==== SUPPLIED INFORMATION
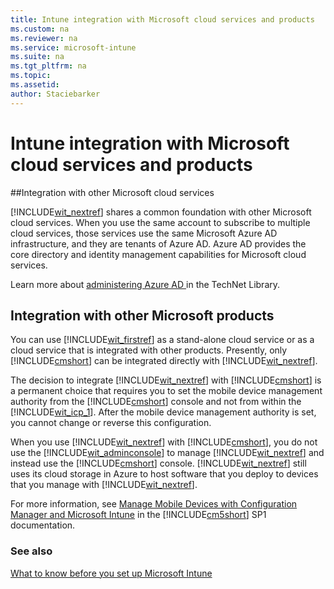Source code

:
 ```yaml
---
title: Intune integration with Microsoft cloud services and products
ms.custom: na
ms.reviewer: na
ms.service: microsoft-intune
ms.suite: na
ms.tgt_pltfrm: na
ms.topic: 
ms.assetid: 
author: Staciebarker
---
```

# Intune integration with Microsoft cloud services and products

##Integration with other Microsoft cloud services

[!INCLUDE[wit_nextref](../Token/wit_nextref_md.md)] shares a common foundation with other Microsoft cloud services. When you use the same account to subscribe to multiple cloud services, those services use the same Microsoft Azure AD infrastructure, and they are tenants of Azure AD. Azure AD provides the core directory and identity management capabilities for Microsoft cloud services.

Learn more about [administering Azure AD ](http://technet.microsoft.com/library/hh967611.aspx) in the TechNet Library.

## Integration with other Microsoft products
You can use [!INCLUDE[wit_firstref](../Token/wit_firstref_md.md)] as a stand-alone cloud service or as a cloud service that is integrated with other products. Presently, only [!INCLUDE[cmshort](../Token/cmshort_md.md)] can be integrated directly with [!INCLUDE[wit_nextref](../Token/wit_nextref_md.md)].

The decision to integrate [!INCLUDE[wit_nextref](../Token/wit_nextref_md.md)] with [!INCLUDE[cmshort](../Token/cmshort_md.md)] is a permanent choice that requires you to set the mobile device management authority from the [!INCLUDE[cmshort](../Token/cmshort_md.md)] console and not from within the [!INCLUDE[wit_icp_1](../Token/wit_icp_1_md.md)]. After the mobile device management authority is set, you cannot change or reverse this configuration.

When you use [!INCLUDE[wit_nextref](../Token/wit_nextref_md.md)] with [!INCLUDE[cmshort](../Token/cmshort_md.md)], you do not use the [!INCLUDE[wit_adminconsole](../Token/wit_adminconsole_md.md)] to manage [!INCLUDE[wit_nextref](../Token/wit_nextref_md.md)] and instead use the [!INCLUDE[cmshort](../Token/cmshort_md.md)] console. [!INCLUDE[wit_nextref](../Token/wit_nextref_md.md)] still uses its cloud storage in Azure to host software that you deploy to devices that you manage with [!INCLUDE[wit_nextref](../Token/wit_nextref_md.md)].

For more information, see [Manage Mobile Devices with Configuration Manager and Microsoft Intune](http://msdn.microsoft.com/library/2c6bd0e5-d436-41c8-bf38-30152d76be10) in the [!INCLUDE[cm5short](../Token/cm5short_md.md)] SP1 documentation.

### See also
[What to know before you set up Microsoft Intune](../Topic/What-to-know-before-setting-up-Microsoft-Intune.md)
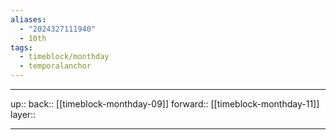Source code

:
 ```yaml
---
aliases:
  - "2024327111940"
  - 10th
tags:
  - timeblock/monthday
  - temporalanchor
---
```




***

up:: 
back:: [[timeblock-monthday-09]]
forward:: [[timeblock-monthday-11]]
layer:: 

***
========
Every line of the data above is to be set down word for word, with the pictures left out.

:: ANSWER TO THE EXERCISE ::
Source code

:
 ```yaml
---
title: Intune integration with Microsoft cloud services and products
ms.custom: na
ms.reviewer: na
ms.service: microsoft-intune
ms.suite: na
ms.tgt_pltfrm: na
ms.topic: 
ms.assetid: 
author: Staciebarker
---
```

# Intune integration with Microsoft cloud services and products

##Integration with other Microsoft cloud services

[!INCLUDE[wit_nextref](../Token/wit_nextref_md.md)] shares a common foundation with other Microsoft cloud services. When you use the same account to subscribe to multiple cloud services, those services use the same Microsoft Azure AD infrastructure, and they are tenants of Azure AD. Azure AD provides the core directory and identity management capabilities for Microsoft cloud services.

Learn more about [administering Azure AD ](http://technet.microsoft.com/library/hh967611.aspx) in the TechNet Library.

## Integration with other Microsoft products
You can use [!INCLUDE[wit_firstref](../Token/wit_firstref_md.md)] as a stand-alone cloud service or as a cloud service that is integrated with other products. Presently, only [!INCLUDE[cmshort](../Token/cmshort_md.md)] can be integrated directly with [!INCLUDE[wit_nextref](../Token/wit_nextref_md.md)].

The decision to integrate [!INCLUDE[wit_nextref](../Token/wit_nextref_md.md)] with [!INCLUDE[cmshort](../Token/cmshort_md.md)] is a permanent choice that requires you to set the mobile device management authority from the [!INCLUDE[cmshort](../Token/cmshort_md.md)] console and not from within the [!INCLUDE[wit_icp_1](../Token/wit_icp_1_md.md)]. After the mobile device management authority is set, you cannot change or reverse this configuration.

When you use [!INCLUDE[wit_nextref](../Token/wit_nextref_md.md)] with [!INCLUDE[cmshort](../Token/cmshort_md.md)], you do not use the [!INCLUDE[wit_adminconsole](../Token/wit_adminconsole_md.md)] to manage [!INCLUDE[wit_nextref](../Token/wit_nextref_md.md)] and instead use the [!INCLUDE[cmshort](../Token/cmshort_md.md)] console. [!INCLUDE[wit_nextref](../Token/wit_nextref_md.md)] still uses its cloud storage in Azure to host software that you deploy to devices that you manage with [!INCLUDE[wit_nextref](../Token/wit_nextref_md.md)].

For more information, see [Manage Mobile Devices with Configuration Manager and Microsoft Intune](http://msdn.microsoft.com/library/2c6bd0e5-d436-41c8-bf38-30152d76be10) in the [!INCLUDE[cm5short](../Token/cm5short_md.md)] SP1 documentation.

### See also
[What to know before you set up Microsoft Intune](../Topic/What-to-know-before-setting-up-Microsoft-Intune.md)
Source code

:
 ```yaml
---
aliases:
  - "2024327111940"
  - 10th
tags:
  - timeblock/monthday
  - temporalanchor
---
```




***

up:: 
back:: [[timeblock-monthday-09]]
forward:: [[timeblock-monthday-11]]
layer:: 

***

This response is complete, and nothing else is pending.